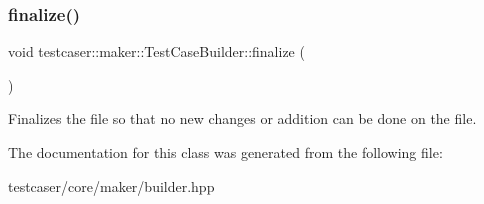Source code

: \subsubsection{\texorpdfstring{finalize()}{finalize()}}
{\footnotesize\ttfamily void testcaser\+::maker\+::\+Test\+Case\+Builder\+::finalize (\begin{DoxyParamCaption}{ }\end{DoxyParamCaption})\hspace{0.3cm}{\ttfamily [inline]}}



Finalizes the file so that no new changes or addition can be done on the file. 



The documentation for this class was generated from the following file\+:\begin{DoxyCompactItemize}
\item 
testcaser/core/maker/builder.\+hpp\end{DoxyCompactItemize}
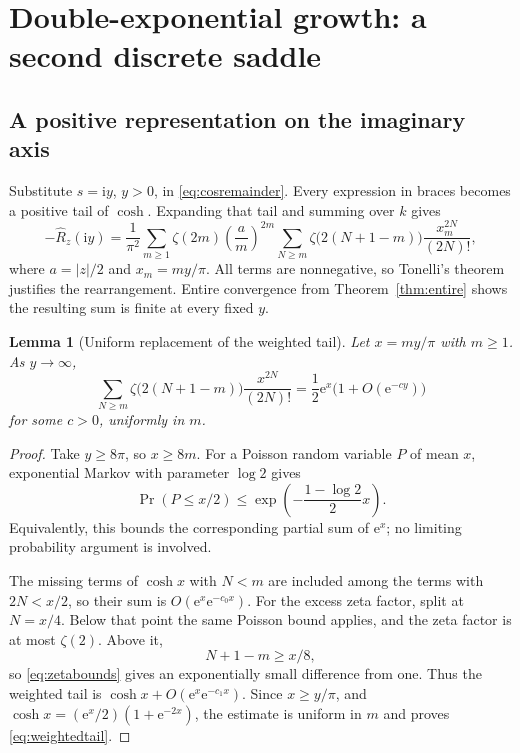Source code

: \documentclass[11pt,a4paper]{article}
\numberwithin{equation}{section}
\newtheorem{lemma}[theorem]{Lemma}
\theoremstyle{definition}
\theoremstyle{remark}
\newcommand{\ii}{\mathrm i}
\newcommand{\e}{\mathrm e}
\begin{document}
\section{Double-exponential growth: a second discrete saddle}
\label{sec:imaginary}

\subsection{A positive representation on the imaginary axis}
Substitute $s=\ii y$, $y>0$, in \eqref{eq:cosremainder}. Every expression in braces becomes a positive tail of $\cosh$. Expanding that tail and summing over $k$ gives
\begin{equation}
 -\widehat R_z(\ii y)=\frac1{\pi^2}\sum_{m\ge1}\zeta(2m)
       \left(\frac{a}{m}\right)^{2m}
       \sum_{N\ge m}\zeta\bigl(2(N+1-m)\bigr)
              \frac{x_m^{2N}}{(2N)!},
 \label{eq:positiveB}
\end{equation}
where $a=|z|/2$ and $x_m=my/\pi$. All terms are nonnegative, so Tonelli's theorem justifies the rearrangement. Entire convergence from Theorem~\ref{thm:entire} shows the resulting sum is finite at every fixed $y$.

\begin{lemma}[Uniform replacement of the weighted tail]
\label{lem:poisson}
Let $x=my/\pi$ with $m\ge1$. As $y\to\infty$,
\begin{equation}
 \sum_{N\ge m}\zeta\bigl(2(N+1-m)\bigr)\frac{x^{2N}}{(2N)!}
 =\frac12\e^x\bigl(1+O(\e^{-cy})\bigr)
 \label{eq:weightedtail}
\end{equation}
for some $c>0$, uniformly in $m$.
\end{lemma}
\begin{proof}
Take $y\ge8\pi$, so $x\ge8m$. For a Poisson random variable $P$ of mean $x$, exponential Markov with parameter $\log2$ gives
\begin{equation}
 \Pr(P\le x/2)\le\exp\!\left(-\frac{1-\log2}{2}x\right).
 \label{eq:poissonbound}
\end{equation}
Equivalently, this bounds the corresponding partial sum of $\e^x$; no limiting probability argument is involved.

The missing terms of $\cosh x$ with $N<m$ are included among the terms with $2N<x/2$, so their sum is $O(\e^x\e^{-c_0x})$. For the excess zeta factor, split at $N=x/4$. Below that point the same Poisson bound applies, and the zeta factor is at most $\zeta(2)$. Above it,
\[
 N+1-m\ge x/8,
\]
so \eqref{eq:zetabounds} gives an exponentially small difference from one. Thus the weighted tail is $\cosh x+O(\e^x\e^{-c_1x})$. Since $x\ge y/\pi$, and $\cosh x=(\e^x/2)(1+\e^{-2x})$, the estimate is uniform in $m$ and proves \eqref{eq:weightedtail}.
\end{proof}
\end{document}
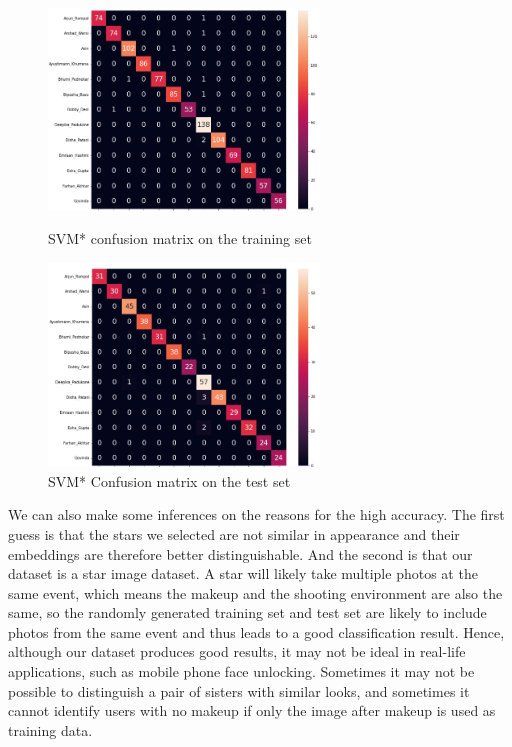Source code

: \begin{figure}[H]
    \begin{minipage}[t]{0.49\textwidth}
        \centering\includegraphics[width=7.2cm]{./figures/svm_star_confusion_train.png}
        \caption{SVM* confusion matrix on the training set}
        \label{pic:confusion3}
    \end{minipage}
    \qquad
    \begin{minipage}[t]{0.49\textwidth}
        \centering\includegraphics[width=7.2cm]{./figures/svm_star_confusion_test.png}
        \caption{SVM* Confusion matrix on the test set}
        \label{pic:confusion4}
    \end{minipage}
\end{figure}

We can also make some inferences on the reasons for the high accuracy. The first guess is that the stars we selected are not similar in appearance and their embeddings are therefore better distinguishable. And the second is that our dataset is a star image dataset. A star will likely take multiple photos at the same event, which means the makeup and the shooting environment are also the same, so the randomly generated training set and test set are likely to include photos from the same event and thus leads to a good classification result. Hence, although our dataset produces good results, it may not be ideal in real-life applications, such as mobile phone face unlocking. Sometimes it may not be possible to distinguish a pair of sisters with similar looks, and sometimes it cannot identify users with no makeup if only the image after makeup is used as training data.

ACTIVITY: Repeat the listing verbatim. Skip the pictures.

SOLUTION FOR THIS TASK:
Source code

: \subsubsection{\texorpdfstring{finalize()}{finalize()}}
{\footnotesize\ttfamily void testcaser\+::maker\+::\+Test\+Case\+Builder\+::finalize (\begin{DoxyParamCaption}{ }\end{DoxyParamCaption})\hspace{0.3cm}{\ttfamily [inline]}}



Finalizes the file so that no new changes or addition can be done on the file. 



The documentation for this class was generated from the following file\+:\begin{DoxyCompactItemize}
\item 
testcaser/core/maker/builder.\+hpp\end{DoxyCompactItemize}
Source code

: \documentclass[11pt,a4paper]{article}
\numberwithin{equation}{section}
\newtheorem{lemma}[theorem]{Lemma}
\theoremstyle{definition}
\theoremstyle{remark}
\newcommand{\ii}{\mathrm i}
\newcommand{\e}{\mathrm e}
\begin{document}
\section{Double-exponential growth: a second discrete saddle}
\label{sec:imaginary}

\subsection{A positive representation on the imaginary axis}
Substitute $s=\ii y$, $y>0$, in \eqref{eq:cosremainder}. Every expression in braces becomes a positive tail of $\cosh$. Expanding that tail and summing over $k$ gives
\begin{equation}
 -\widehat R_z(\ii y)=\frac1{\pi^2}\sum_{m\ge1}\zeta(2m)
       \left(\frac{a}{m}\right)^{2m}
       \sum_{N\ge m}\zeta\bigl(2(N+1-m)\bigr)
              \frac{x_m^{2N}}{(2N)!},
 \label{eq:positiveB}
\end{equation}
where $a=|z|/2$ and $x_m=my/\pi$. All terms are nonnegative, so Tonelli's theorem justifies the rearrangement. Entire convergence from Theorem~\ref{thm:entire} shows the resulting sum is finite at every fixed $y$.

\begin{lemma}[Uniform replacement of the weighted tail]
\label{lem:poisson}
Let $x=my/\pi$ with $m\ge1$. As $y\to\infty$,
\begin{equation}
 \sum_{N\ge m}\zeta\bigl(2(N+1-m)\bigr)\frac{x^{2N}}{(2N)!}
 =\frac12\e^x\bigl(1+O(\e^{-cy})\bigr)
 \label{eq:weightedtail}
\end{equation}
for some $c>0$, uniformly in $m$.
\end{lemma}
\begin{proof}
Take $y\ge8\pi$, so $x\ge8m$. For a Poisson random variable $P$ of mean $x$, exponential Markov with parameter $\log2$ gives
\begin{equation}
 \Pr(P\le x/2)\le\exp\!\left(-\frac{1-\log2}{2}x\right).
 \label{eq:poissonbound}
\end{equation}
Equivalently, this bounds the corresponding partial sum of $\e^x$; no limiting probability argument is involved.

The missing terms of $\cosh x$ with $N<m$ are included among the terms with $2N<x/2$, so their sum is $O(\e^x\e^{-c_0x})$. For the excess zeta factor, split at $N=x/4$. Below that point the same Poisson bound applies, and the zeta factor is at most $\zeta(2)$. Above it,
\[
 N+1-m\ge x/8,
\]
so \eqref{eq:zetabounds} gives an exponentially small difference from one. Thus the weighted tail is $\cosh x+O(\e^x\e^{-c_1x})$. Since $x\ge y/\pi$, and $\cosh x=(\e^x/2)(1+\e^{-2x})$, the estimate is uniform in $m$ and proves \eqref{eq:weightedtail}.
\end{proof}
\end{document}
Source code

: \begin{figure}[H]
    \begin{minipage}[t]{0.49\textwidth}
        \centering\includegraphics[width=7.2cm]{./figures/svm_star_confusion_train.png}
        \caption{SVM* confusion matrix on the training set}
        \label{pic:confusion3}
    \end{minipage}
    \qquad
    \begin{minipage}[t]{0.49\textwidth}
        \centering\includegraphics[width=7.2cm]{./figures/svm_star_confusion_test.png}
        \caption{SVM* Confusion matrix on the test set}
        \label{pic:confusion4}
    \end{minipage}
\end{figure}

We can also make some inferences on the reasons for the high accuracy. The first guess is that the stars we selected are not similar in appearance and their embeddings are therefore better distinguishable. And the second is that our dataset is a star image dataset. A star will likely take multiple photos at the same event, which means the makeup and the shooting environment are also the same, so the randomly generated training set and test set are likely to include photos from the same event and thus leads to a good classification result. Hence, although our dataset produces good results, it may not be ideal in real-life applications, such as mobile phone face unlocking. Sometimes it may not be possible to distinguish a pair of sisters with similar looks, and sometimes it cannot identify users with no makeup if only the image after makeup is used as training data.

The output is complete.